Items from a data source:

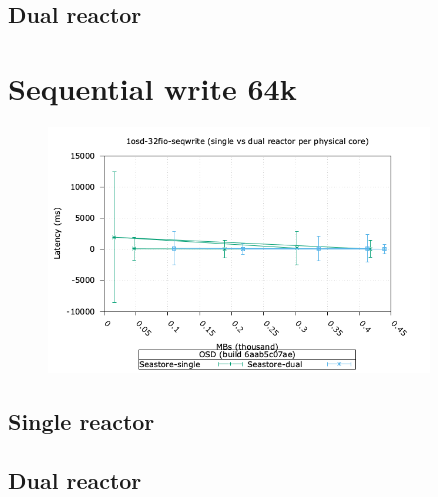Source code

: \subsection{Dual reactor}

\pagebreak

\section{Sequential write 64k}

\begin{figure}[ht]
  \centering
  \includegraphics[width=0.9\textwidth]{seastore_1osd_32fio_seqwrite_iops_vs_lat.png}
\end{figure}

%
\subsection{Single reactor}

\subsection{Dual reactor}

---

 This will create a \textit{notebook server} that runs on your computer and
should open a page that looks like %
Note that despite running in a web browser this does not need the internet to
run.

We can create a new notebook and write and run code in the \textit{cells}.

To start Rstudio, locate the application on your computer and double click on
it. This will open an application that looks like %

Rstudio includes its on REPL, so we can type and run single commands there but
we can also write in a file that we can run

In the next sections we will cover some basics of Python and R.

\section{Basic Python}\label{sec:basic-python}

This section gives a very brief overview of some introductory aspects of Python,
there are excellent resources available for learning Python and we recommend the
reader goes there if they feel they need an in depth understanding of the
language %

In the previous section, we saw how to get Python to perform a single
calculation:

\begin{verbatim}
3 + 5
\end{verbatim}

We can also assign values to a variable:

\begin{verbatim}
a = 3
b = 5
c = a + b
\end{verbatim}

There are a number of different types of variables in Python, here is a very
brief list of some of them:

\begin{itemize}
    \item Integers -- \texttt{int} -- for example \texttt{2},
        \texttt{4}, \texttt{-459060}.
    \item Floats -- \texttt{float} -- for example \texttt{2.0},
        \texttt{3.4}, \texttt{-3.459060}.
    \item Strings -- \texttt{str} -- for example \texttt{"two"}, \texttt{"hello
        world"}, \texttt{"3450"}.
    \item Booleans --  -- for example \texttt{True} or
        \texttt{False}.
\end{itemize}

--

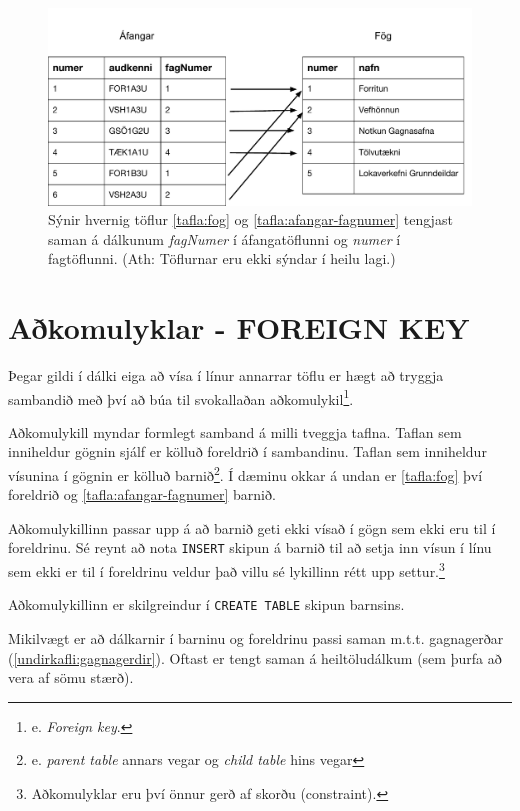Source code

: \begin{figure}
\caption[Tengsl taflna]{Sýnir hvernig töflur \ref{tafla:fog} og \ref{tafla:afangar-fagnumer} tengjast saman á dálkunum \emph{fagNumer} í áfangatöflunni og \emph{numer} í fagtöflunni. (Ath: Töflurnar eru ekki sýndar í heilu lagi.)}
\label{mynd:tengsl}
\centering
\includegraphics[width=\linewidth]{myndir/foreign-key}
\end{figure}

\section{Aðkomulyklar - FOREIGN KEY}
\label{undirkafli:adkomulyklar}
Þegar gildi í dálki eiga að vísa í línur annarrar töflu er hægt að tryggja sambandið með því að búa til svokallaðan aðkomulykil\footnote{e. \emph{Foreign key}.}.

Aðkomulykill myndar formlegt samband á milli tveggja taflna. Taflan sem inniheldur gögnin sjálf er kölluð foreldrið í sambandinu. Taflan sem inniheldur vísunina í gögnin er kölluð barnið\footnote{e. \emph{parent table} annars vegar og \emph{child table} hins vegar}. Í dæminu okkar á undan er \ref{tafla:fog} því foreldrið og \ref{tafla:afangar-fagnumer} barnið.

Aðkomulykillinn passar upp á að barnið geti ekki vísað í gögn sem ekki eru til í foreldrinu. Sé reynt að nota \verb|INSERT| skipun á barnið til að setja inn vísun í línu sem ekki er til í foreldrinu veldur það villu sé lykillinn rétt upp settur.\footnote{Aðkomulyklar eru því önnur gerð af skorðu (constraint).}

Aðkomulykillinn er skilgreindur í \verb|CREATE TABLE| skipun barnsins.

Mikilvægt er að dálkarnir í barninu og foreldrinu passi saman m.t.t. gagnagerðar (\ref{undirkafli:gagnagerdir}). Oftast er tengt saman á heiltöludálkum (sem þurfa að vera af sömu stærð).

Required action: Throughout the data above, report every line that contains the string "barnið".

Task solution:
Aðkomulykill myndar formlegt samband á milli tveggja taflna. Taflan sem inniheldur gögnin sjálf er kölluð foreldrið í sambandinu. Taflan sem inniheldur vísunina í gögnin er kölluð barnið\footnote{e. \emph{parent table} annars vegar og \emph{child table} hins vegar}. Í dæminu okkar á undan er \ref{tafla:fog} því foreldrið og \ref{tafla:afangar-fagnumer} barnið.
Aðkomulykillinn passar upp á að barnið geti ekki vísað í gögn sem ekki eru til í foreldrinu. Sé reynt að nota \verb|INSERT| skipun á barnið til að setja inn vísun í línu sem ekki er til í foreldrinu veldur það villu sé lykillinn rétt upp settur.\footnote{Aðkomulyklar eru því önnur gerð af skorðu (constraint).}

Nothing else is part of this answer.